The motion to award the Nishikawas was tabled by deputy mayor Mike Gladish.
“The underline current he was thinking was that the Nishikawas have done so much to recognize what a great community and territory we live in that has received international exposure in a positive light, and they are real role models,” said Whitehorse mayor Dan Curtis. “We felt nothing we had in the city would be adequate to tell them and showcase how much pride our community feels towards their accomplishments.
“The keys to the city seemed like the most significant thing we could do … We felt anyone who does something so extraordinarily significant should be recognized.”
The Nishikawas have been doing Yukon proud for many years, but this past season was extra special.
Emily was the first Yukon skier to compete at the Olympics since 1992 when she represented Canada in Sochi earlier this year. She led the Canadian team in two races in Sochi, topping out with a 42nd place finish in the 15-kilometre skiathlon.
Graham wore Canada red and white as a guide for visually impaired skier Brian McKeever at the Paralypic Games in Sochi, helping McKeever win three gold medals. Graham was McKeever’s primary guide in the sprint and was back up for McKeever’s other two races.
“We’re over the moon proud of them,” said Curtis. “We’re just ecstatic they had this success and continue to enjoy the success. They are fantastic ambassadors to Canada and Yukon and in particular for Whitehorse.”

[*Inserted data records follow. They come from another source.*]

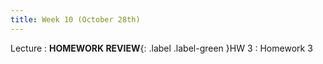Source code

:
 ```yaml
---
title: Week 10 (October 28th)
---
```


Lecture
: **HOMEWORK REVIEW**{: .label .label-green }HW 3
  : Homework 3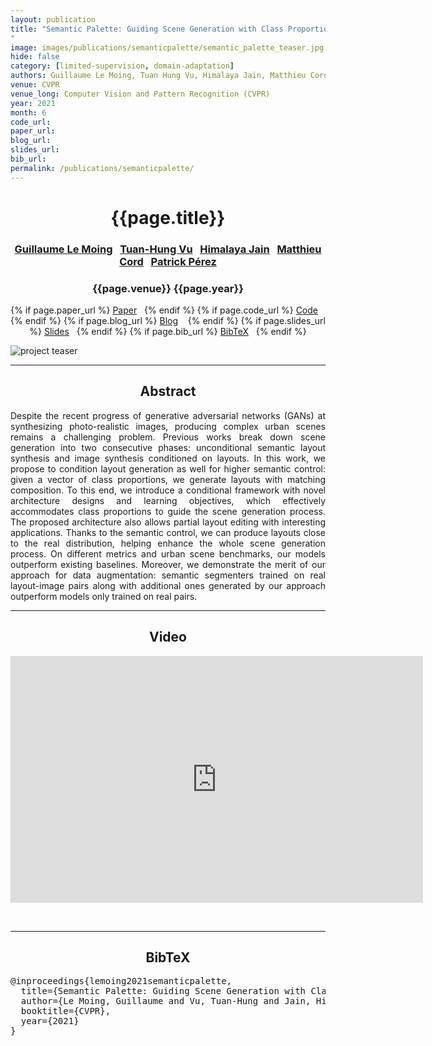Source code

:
 ```yaml
---
layout: publication
title: "Semantic Palette: Guiding Scene Generation with Class Proportions
"
image: images/publications/semanticpalette/semantic_palette_teaser.jpg
hide: false
category: [limited-supervision, domain-adaptation]
authors: Guillaume Le Moing, Tuan Hung Vu, Himalaya Jain, Matthieu Cord, and Patrick Pérez
venue: CVPR
venue_long: Computer Vision and Pattern Recognition (CVPR)
year: 2021
month: 6
code_url:
paper_url: 
blog_url: 
slides_url: 
bib_url: 
permalink: /publications/semanticpalette/
---
```


<h1 align="center"> {{page.title}} </h1>
<!-- Simple call of authors -->
<!-- <h3 align="center"> {{page.authors}} </h3> -->
<!-- Alternatively you can add links to author pages -->
<h3 align="center"> <a href="https://16lemoing.github.io/">Guillaume Le Moing</a>&nbsp;&nbsp; <a href="https://tuanhungvu.github.io/">Tuan-Hung Vu</a>&nbsp;&nbsp; <a href="https://himalayajain.github.io/">Himalaya Jain</a>&nbsp;&nbsp; <a href="http://webia.lip6.fr/~cord/">Matthieu Cord</a>&nbsp;&nbsp; <a href="https://ptrckprz.github.io/">Patrick Pérez</a> </h3>


<h3 align="center"> {{page.venue}} {{page.year}} </h3>

<div align="center">
  <p>
    {% if page.paper_url %}
    <a href="{{ page.paper_url }}"><i class="far fa-file-pdf"></i> Paper</a>&nbsp;&nbsp;
    {% endif %}
    {% if page.code_url %}
    <a href="{{ page.code_url }}"><i class="fab fa-github"></i> Code</a> &nbsp;&nbsp;
    {% endif %}
    {% if page.blog_url %}
    <a href="{{ page.blog_url }}"><i class="fab fa-blogger"></i> Blog</a> &nbsp;&nbsp;
    {% endif %}
    {% if page.slides_url %}
    <a href="{{ page.slides_url }}"><i class="far fa-file-pdf"></i> Slides</a>&nbsp;&nbsp;
    {% endif %}
    {% if page.bib_url %}
    <a href="{{ page.bib_url}}"><i class="far fa-file-alt"></i> BibTeX</a>&nbsp;&nbsp;
    {% endif %}
  </p>
</div>

<div class="publication-teaser">
    <img src="../../{{ page.image }}" alt="project teaser"/>
</div>


<hr>

<h2  align="center"> Abstract</h2>

<p align="justify">Despite the recent progress of generative adversarial networks (GANs) at synthesizing photo-realistic images, producing complex urban scenes remains a challenging problem. Previous works break down scene generation into two consecutive phases: unconditional semantic layout synthesis and image synthesis conditioned on layouts. In this work, we propose to condition layout generation as well for higher semantic control: given a vector of class proportions, we generate layouts with matching composition. To this end, we introduce a conditional framework with novel architecture designs and learning objectives, which effectively accommodates class proportions to guide the scene generation process. The proposed architecture also allows partial layout editing with interesting applications. Thanks to the semantic control, we can produce layouts close to the real distribution, helping enhance the whole scene generation process. On different metrics and urban scene benchmarks, our models outperform existing baselines. Moreover, we demonstrate the merit of our approach for data augmentation: semantic segmenters trained on real layout-image pairs along with additional ones generated by our approach outperform models only trained on real pairs.</p>

<hr>

<h2 align="center"> Video</h2>

<p align="center">
  <iframe width="660" height="395" src="https://www.youtube.com/watch?v=ejkbaJD4Emk" frameborder="0" allow="autoplay; encrypted-media" allowfullscreen align="center"></iframe>
</p>

<br>
<hr>

<h2  align="center">BibTeX</h2>
<left>
  <pre class="bibtex-box">
@inproceedings{lemoing2021semanticpalette,
  title={Semantic Palette: Guiding Scene Generation with Class Proportions},
  author={Le Moing, Guillaume and Vu, Tuan-Hung and Jain, Himalaya and Cord, Mathieu and P{\'e}rez, Patrick},
  booktitle={CVPR},
  year={2021}
}</pre>
</left>

<br>
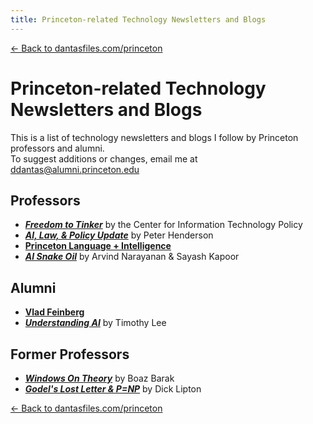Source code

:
 ```yaml
---
title: Princeton-related Technology Newsletters and Blogs
---
```


[← Back to dantasfiles.com/princeton](https://dantasfiles.com/princeton)

# Princeton-related Technology Newsletters and Blogs

This is a list of technology newsletters and blogs I follow by Princeton professors and alumni.<br>To suggest additions or changes, email me at [ddantas@alumni.princeton.edu](mailto:ddantas@alumni.princeton.edu)

## Professors
* [**_Freedom to Tinker_**](https://freedom-to-tinker.com/)  by the  Center for Information Technology Policy
* [**_AI, Law, & Policy Update_**](https://www.ailawpolicy.com/) by Peter Henderson
* [**Princeton Language + Intelligence**](https://pli.princeton.edu/blog)
* [**_AI Snake Oil_**](https://www.aisnakeoil.com/) by Arvind Narayanan & Sayash Kapoor

## Alumni
* [**Vlad Feinberg**](https://vladfeinberg.com/)
* [**_Understanding AI_**](https://www.understandingai.org/) by Timothy Lee

## Former Professors
* [**_Windows On Theory_**](https://windowsontheory.org/) by Boaz Barak
* [**_Godel's Lost Letter & P=NP_**](https://rjlipton.com/) by Dick Lipton

[← Back to dantasfiles.com/princeton](https://dantasfiles.com/princeton)

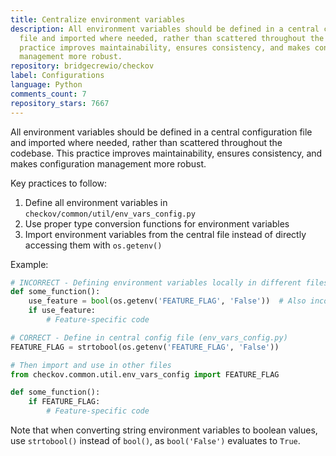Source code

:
 ```yaml
---
title: Centralize environment variables
description: All environment variables should be defined in a central configuration
  file and imported where needed, rather than scattered throughout the codebase. This
  practice improves maintainability, ensures consistency, and makes configuration
  management more robust.
repository: bridgecrewio/checkov
label: Configurations
language: Python
comments_count: 7
repository_stars: 7667
---
```


All environment variables should be defined in a central configuration file and imported where needed, rather than scattered throughout the codebase. This practice improves maintainability, ensures consistency, and makes configuration management more robust.

Key practices to follow:
1. Define all environment variables in `checkov/common/util/env_vars_config.py`
2. Use proper type conversion functions for environment variables
3. Import environment variables from the central file instead of directly accessing them with `os.getenv()`

Example:
```python
# INCORRECT - Defining environment variables locally in different files
def some_function():
    use_feature = bool(os.getenv('FEATURE_FLAG', 'False'))  # Also incorrect conversion!
    if use_feature:
        # Feature-specific code

# CORRECT - Define in central config file (env_vars_config.py)
FEATURE_FLAG = strtobool(os.getenv('FEATURE_FLAG', 'False'))

# Then import and use in other files
from checkov.common.util.env_vars_config import FEATURE_FLAG

def some_function():
    if FEATURE_FLAG:
        # Feature-specific code
```

Note that when converting string environment variables to boolean values, use `strtobool()` instead of `bool()`, as `bool('False')` evaluates to `True`.
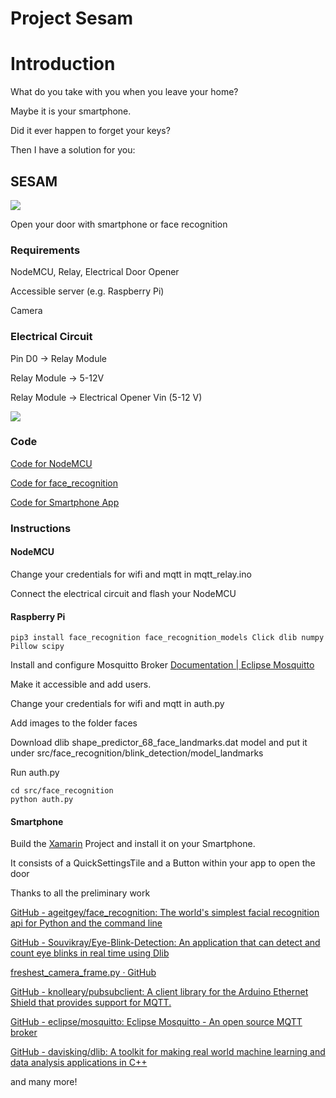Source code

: # Project Sesam

# Introduction

What do you take with you when you leave your home?

Maybe it is your smartphone.

Did it ever happen to forget your keys?

Then I have a solution for you:

## SESAM

**![](https://lh7-us.googleusercontent.com/E0-pl3nL3ExOdZMx_6eUwDSNWeXVjAr6NyuGaziviQgEORJ94R4GOSuau362Q4mj20f0jqfF1VBBzLraezxc-N_-5-97KIrGAReMbwJmBoBMYeGQLM2C4lQ92mxeK5RLCsC6u716JBGNAEaCJs5Ltio22wuNKXWt=s2048)**

Open your door with smartphone or face recognition

### Requirements

NodeMCU, Relay, Electrical Door Opener

Accessible server (e.g. Raspberry Pi)

Camera

### Electrical Circuit

Pin D0 -> Relay Module

Relay Module -> 5-12V 

Relay Module -> Electrical Opener Vin (5-12 V)

**![](C:\Users\bscharnagl\Downloads\img.jpg)**

### Code

[Code for NodeMCU](https://github.com/BastianSch/Sesam/src/mqtt_relay)

[Code for face_recognition](https://github.com/BastianSch/Sesam/src/face_recognition)

[Code for Smartphone App](https://github.com/BastianSch/Sesam/src/smartphone_app)

### Instructions

#### NodeMCU

Change your credentials for wifi and mqtt in mqtt_relay.ino

Connect the electrical circuit and flash your NodeMCU

#### Raspberry Pi

```shell
pip3 install face_recognition face_recognition_models Click dlib numpy Pillow scipy
```

Install and configure Mosquitto Broker [Documentation | Eclipse Mosquitto](https://mosquitto.org/documentation/)

Make it accessible and add users.

Change your credentials for wifi and mqtt in auth.py

Add images to the folder faces

Download dlib shape_predictor_68_face_landmarks.dat model and put it under src/face_recognition/blink_detection/model_landmarks

Run auth.py

```shell
cd src/face_recognition
python auth.py
```

#### Smartphone

Build the [Xamarin](https://visualstudio.microsoft.com/de/xamarin/) Project and install it on your Smartphone.

It consists of a QuickSettingsTile and a Button within your app to open the door



Thanks to all the preliminary work

[GitHub - ageitgey/face_recognition: The world&#39;s simplest facial recognition api for Python and the command line](https://github.com/ageitgey/face_recognition)

[GitHub - Souvikray/Eye-Blink-Detection: An application that can detect and count eye blinks in real time using Dlib](https://github.com/Souvikray/Eye-Blink-Detection/tree/master)

[freshest_camera_frame.py · GitHub](https://gist.github.com/crackwitz/15c3910f243a42dcd9d4a40fcdb24e40)

[GitHub - knolleary/pubsubclient: A client library for the Arduino Ethernet Shield that provides support for MQTT.](https://github.com/knolleary/pubsubclient)

[GitHub - eclipse/mosquitto: Eclipse Mosquitto - An open source MQTT broker](https://github.com/eclipse/mosquitto)

[GitHub - davisking/dlib: A toolkit for making real world machine learning and data analysis applications in C++](https://github.com/davisking/dlib)

and many more!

The two national developmental team members, who also competed at the world championships last year, capped the season with great performances at the Haywood Ski Nationals – the Canadian championships – in Corner Brook, NL.
Emily won two gold and a silver and placed second in aggregate open women.
Graham won a gold, silver and bronze and placed second in the aggregate standings for open men.
Those results helped the Whitehorse Cross Country Ski Club place second out of 59 clubs in the club aggregate standings. With the help of the Nishikawas the Whitehorse club also set a high water mark in hardware with 19 medals.
“It was an incredible nationals for the whole Whitehorse club,” said Emily. “To come away with a record amount of medals is really cool and to see so many of the up-and-comers doing so well is so inspiring.
“I had a pretty good week myself.”
At the nationals Graham showed even jetlag can’t slow him down much.
“I got off the plane at two in the morning and raced the following day at one in the afternoon, had a bunch of coffee, had no expectation, and ended up with a silver medal,” said Graham. “I was pretty happy with that. Two days later I ended up winning the sprint race and a national championship – I couldn’t really believe I did that.”
The Nishikawas will receive the key to the city in a ceremony tentatively planned for May 5 at Whitehorse’s city council chambers.
“Thank you to the city for awarding us with this, and thanks to everyone for making this season so special for both Graham and I,” said Emily.